Slipped over dillisk and bladderwrack
and carrageen, through squelching mud,
thirty minutes each way. Attentive to the change
in the water level, on a barely visible path.
When the tide is out is this all one big island?
I don’t know the answer.
When the tide is high, some islands disappear,
and then do they lose, temporarily, their island
status? Are there 365 islands (the official count)
at low tide and, say, 254 at high tide?
Who measures this, and how?
And more importantly (to me), who gets to decide?
These are things to learn.

I’ve looked west to this island for nearly four years,
during relentless wind and solstice sunsets.
I’ve watched Pat drive his sheep to Crovinish,
his dog Jack rounding up stragglers. I’ve attempted to
reach it many times, and always was turned away by
rising water. So I’ve kept track, this week, of the pattern
of ingress, of egress. And today, finally, I made it
all the way over hummock and stream,
over volcanic boulders and fossil-etched stones.

Bundled wire blocks the stairs
from beach to house, but I skirted it by scaling
a dry-stone wall and easing myself up and over
a wire mercifully free of barbs. Pat has replaced
all the old windows with new vinyl windows, and the roof
is sound, so the house sits snug and dry on this
lonely outcropping of rock and field. Though locked,
I could see inside to a worn-out plaid sofa, an armoire,
a table and the few odd chairs. A mirror above a fireplace.
A black kettle suspended on a hook in the fireplace.
(Several fireplaces.) Everything thick with the cobwebs
of unattended existence.

I tried to imagine what it would be like to live here
as a child, with perennial fuschias as dense as hazelnut
trees overflowing the banks, with periwinkles
for a front yard. With no neighbors.
A turf fire for heat. Dependant on a boat
and the cycles of the moon.

I could hear a dog barking on another island.
I could hear the hay balers on the hill up beyond
our house, about their mid-summer’s work.
The sheep, though surprised at a visitor,
kept silent, and soon disappeared over a small rise.
Newly shorn sheep, all angle and elbow.

There was sun for a minute, then a soft rain,
a mist on my glasses. Wind and then no wind,
and then sun again, illuminating the tidepools
and the heartbreakingly clear waters.
Croagh Patrick stayed out of sight under a ragged
grey cloak, an unhemmed cloak, a furred cloud cloak.

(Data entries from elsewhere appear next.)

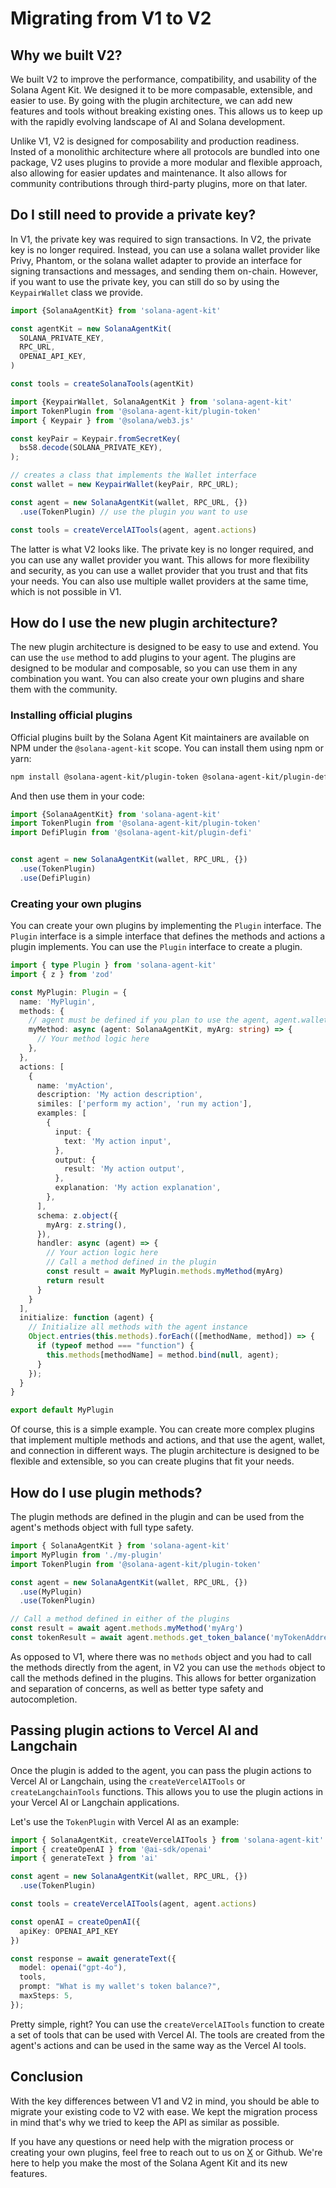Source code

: # Migrating from V1 to V2

## Why we built V2?

We built V2 to improve the performance, compatibility, and usability of the Solana Agent Kit. We designed it to be more compasable, extensible, and easier to use. By going with the plugin architecture, we can add new features and tools without breaking existing ones. This allows us to keep up with the rapidly evolving landscape of AI and Solana development.

Unlike V1, V2 is designed for composability and production readiness. Insted of a monolithic architecture where all protocols are bundled into one package, V2 uses plugins to provide a more modular and flexible approach, also allowing for easier updates and maintenance. It also allows for community contributions through third-party plugins, more on that later.

## Do I still need to provide a private key?

In V1, the private key was required to sign transactions. In V2, the private key is no longer required. Instead, you can use a solana wallet provider like Privy, Phantom, or the solana wallet adapter to provide an interface for signing transactions and messages, and sending them on-chain. However, if you want to use the private key, you can still do so by using the `KeypairWallet` class we provide.

```ts
import {SolanaAgentKit} from 'solana-agent-kit'

const agentKit = new SolanaAgentKit(
  SOLANA_PRIVATE_KEY,
  RPC_URL,
  OPENAI_API_KEY,
)

const tools = createSolanaTools(agentKit)
```

```ts
import {KeypairWallet, SolanaAgentKit } from 'solana-agent-kit'
import TokenPlugin from '@solana-agent-kit/plugin-token'
import { Keypair } from '@solana/web3.js'

const keyPair = Keypair.fromSecretKey(
  bs58.decode(SOLANA_PRIVATE_KEY),
);

// creates a class that implements the Wallet interface
const wallet = new KeypairWallet(keyPair, RPC_URL);

const agent = new SolanaAgentKit(wallet, RPC_URL, {})
  .use(TokenPlugin) // use the plugin you want to use

const tools = createVercelAITools(agent, agent.actions)
```

The latter is what V2 looks like. The private key is no longer required, and you can use any wallet provider you want. This allows for more flexibility and security, as you can use a wallet provider that you trust and that fits your needs. You can also use multiple wallet providers at the same time, which is not possible in V1.

## How do I use the new plugin architecture?

The new plugin architecture is designed to be easy to use and extend. You can use the `use` method to add plugins to your agent. The plugins are designed to be modular and composable, so you can use them in any combination you want. You can also create your own plugins and share them with the community.

### Installing official plugins

Official plugins built by the Solana Agent Kit maintainers are available on NPM under the `@solana-agent-kit` scope. You can install them using npm or yarn:

```bash
npm install @solana-agent-kit/plugin-token @solana-agent-kit/plugin-defi
```

And then use them in your code:

```ts
import {SolanaAgentKit} from 'solana-agent-kit'
import TokenPlugin from '@solana-agent-kit/plugin-token'
import DefiPlugin from '@solana-agent-kit/plugin-defi'


const agent = new SolanaAgentKit(wallet, RPC_URL, {})
  .use(TokenPlugin)
  .use(DefiPlugin)
```

### Creating your own plugins

You can create your own plugins by implementing the `Plugin` interface. The `Plugin` interface is a simple interface that defines the methods and actions a plugin implements. You can use the `Plugin` interface to create a plugin.

```ts
import { type Plugin } from 'solana-agent-kit'
import { z } from 'zod'

const MyPlugin: Plugin = {
  name: 'MyPlugin',
  methods: {
    // agent must be defined if you plan to use the agent, agent.wallet, or agent.connection within you method
    myMethod: async (agent: SolanaAgentKit, myArg: string) => {
      // Your method logic here
    },
  },
  actions: [
    {
      name: 'myAction',
      description: 'My action description',
      similes: ['perform my action', 'run my action'],
      examples: [
        {
          input: {
            text: 'My action input',
          },
          output: {
            result: 'My action output',
          },
          explanation: 'My action explanation',
        },
      ],
      schema: z.object({
        myArg: z.string(),
      }),
      handler: async (agent) => {
        // Your action logic here
        // Call a method defined in the plugin
        const result = await MyPlugin.methods.myMethod(myArg)
        return result
      }
    }
  ],
  initialize: function (agent) {
    // Initialize all methods with the agent instance
    Object.entries(this.methods).forEach(([methodName, method]) => {
      if (typeof method === "function") {
        this.methods[methodName] = method.bind(null, agent);
      }
    });
  }
}

export default MyPlugin
```

Of course, this is a simple example. You can create more complex plugins that implement multiple methods and actions, and that use the agent, wallet, and connection in different ways. The plugin architecture is designed to be flexible and extensible, so you can create plugins that fit your needs.

## How do I use plugin methods?

The plugin methods are defined in the plugin and can be used from the agent's methods object with full type safety.

```ts
import { SolanaAgentKit } from 'solana-agent-kit'
import MyPlugin from './my-plugin'
import TokenPlugin from '@solana-agent-kit/plugin-token'

const agent = new SolanaAgentKit(wallet, RPC_URL, {})
  .use(MyPlugin)
  .use(TokenPlugin)

// Call a method defined in either of the plugins
const result = await agent.methods.myMethod('myArg')
const tokenResult = await agent.methods.get_token_balance('myTokenAddress')
```

As opposed to V1, where there was no `methods` object and you had to call the methods directly from the agent, in V2 you can use the `methods` object to call the methods defined in the plugins. This allows for better organization and separation of concerns, as well as better type safety and autocompletion.

## Passing plugin actions to Vercel AI and Langchain

Once the plugin is added to the agent, you can pass the plugin actions to Vercel AI or Langchain, using the `createVercelAITools` or `createLangchainTools` functions. This allows you to use the plugin actions in your Vercel AI or Langchain applications.

Let's use the `TokenPlugin` with Vercel AI as an example:

```ts
import { SolanaAgentKit, createVercelAITools } from 'solana-agent-kit'
import { createOpenAI } from '@ai-sdk/openai'
import { generateText } from 'ai'

const agent = new SolanaAgentKit(wallet, RPC_URL, {})
  .use(TokenPlugin)

const tools = createVercelAITools(agent, agent.actions)

const openAI = createOpenAI({
  apiKey: OPENAI_API_KEY
})

const response = await generateText({
  model: openai("gpt-4o"),
  tools,
  prompt: "What is my wallet's token balance?",
  maxSteps: 5,
});
```

Pretty simple, right? You can use the `createVercelAITools` function to create a set of tools that can be used with Vercel AI. The tools are created from the agent's actions and can be used in the same way as the Vercel AI tools.

## Conclusion

With the key differences between V1 and V2 in mind, you should be able to migrate your existing code to V2 with ease. We kept the migration process in mind that's why we tried to keep the API as similar as possible.

If you have any questions or need help with the migration process or creating your own plugins, feel free to reach out to us on [X](https://x.com/sendaifun) or Github. We're here to help you make the most of the Solana Agent Kit and its new features.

Achill Island to the northwest, flanked by sailboats
far out in Clew Bay. I could’ve sludged through nettles
and tidepools all afternoon, my feet damp and the lower
six inches of each leg of my jeans sopping,
and not a worry in the world. But I knew that
this water would soon turn against me, would wash
over my path, and so I made the single kilometer trek
back: a slippery slosh.


Back at the house now, with all the windows open,
I can hear Amy galloping her thoroughbred Joey
across the tideflats. Sparrows and green finches
crowd the feeder; and Belle, the half-cob
half-clydesdale behind the fence,
whinnies and whinnies.

And Crovinish will go on in its isolation,
day upon week upon month upon year,
each new moon casting down its sliver of light.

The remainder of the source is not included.